Kolja Sam Pluemer

'Spam in a can' and Spaced Repetition Software

A Mini-Essay

29.03.2024

In 1970, the harrowing almost-fiasco that was Apollo 13 promoted the astronaut’s status from being a passive payload to the active role of an expert again . Four days of Type III fun in which the crew hot-wired the landing module to provide primary life support made it impossible for anyone to think of them as just spam in a can anymore. The idea of the perfect software design died, and human-in-the-loop became the default.


There is a phenomenon to be found in almost any spaced repetition software’s community: The drive to empower and encourage users to fiddle with all kinds of input parameters of the respective algorithms. Examples truly abound. The Anki Subreddit features extensive discussions about the settings in Anki’s similarly extensive Deck Options menu. Supermemo has a whole FAQ just about the intricate balancing act of setting the forgetting index . Ebisu even requires you to set some fairly abstract initial model parameters (α, β, t) .

I used to view all of these as flaws — after all, the second thing SR communities are obsessed with is finding the optimal SR algo , and if humans are truly bad at anything, it’s numerical intuition. From this angle, every degree of freedom set by a human instead of optimized by a machine is a waste, a sign of hubris — or just technology being not quite there.

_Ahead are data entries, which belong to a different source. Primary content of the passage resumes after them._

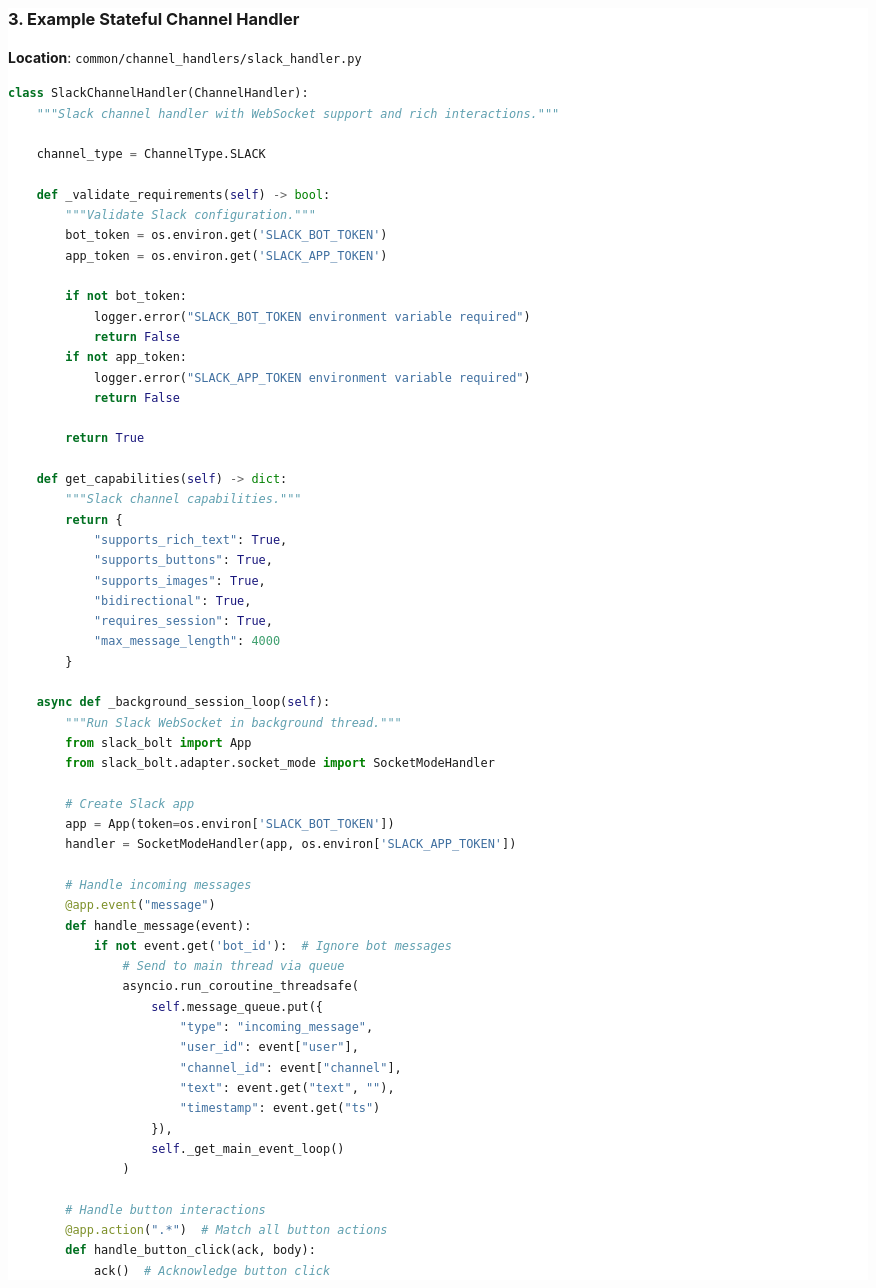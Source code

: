 ### **3. Example Stateful Channel Handler**

**Location**: `common/channel_handlers/slack_handler.py`

```python
class SlackChannelHandler(ChannelHandler):
    """Slack channel handler with WebSocket support and rich interactions."""

    channel_type = ChannelType.SLACK

    def _validate_requirements(self) -> bool:
        """Validate Slack configuration."""
        bot_token = os.environ.get('SLACK_BOT_TOKEN')
        app_token = os.environ.get('SLACK_APP_TOKEN')

        if not bot_token:
            logger.error("SLACK_BOT_TOKEN environment variable required")
            return False
        if not app_token:
            logger.error("SLACK_APP_TOKEN environment variable required")
            return False

        return True

    def get_capabilities(self) -> dict:
        """Slack channel capabilities."""
        return {
            "supports_rich_text": True,
            "supports_buttons": True,
            "supports_images": True,
            "bidirectional": True,
            "requires_session": True,
            "max_message_length": 4000
        }

    async def _background_session_loop(self):
        """Run Slack WebSocket in background thread."""
        from slack_bolt import App
        from slack_bolt.adapter.socket_mode import SocketModeHandler

        # Create Slack app
        app = App(token=os.environ['SLACK_BOT_TOKEN'])
        handler = SocketModeHandler(app, os.environ['SLACK_APP_TOKEN'])

        # Handle incoming messages
        @app.event("message")
        def handle_message(event):
            if not event.get('bot_id'):  # Ignore bot messages
                # Send to main thread via queue
                asyncio.run_coroutine_threadsafe(
                    self.message_queue.put({
                        "type": "incoming_message",
                        "user_id": event["user"],
                        "channel_id": event["channel"],
                        "text": event.get("text", ""),
                        "timestamp": event.get("ts")
                    }),
                    self._get_main_event_loop()
                )

        # Handle button interactions
        @app.action(".*")  # Match all button actions
        def handle_button_click(ack, body):
            ack()  # Acknowledge button click
```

However, just maybe, some of these manual inputs fulfill a purpose other than filling the gaps the algorithm has left. From a cynical marketing perspective, it’s just the IKEA Effect , but perhaps it truly is a step towards truly personal software ₁₀, an acknowledge of the Substitution Myth ₁₁, an embodiment of the idea that humans are more than spam in a can, even if they are just practicing for an exam.

I still want to have a better tool for calculating the ideal introduction rate for new learning items than friendly Redditor’s guesstimates, though.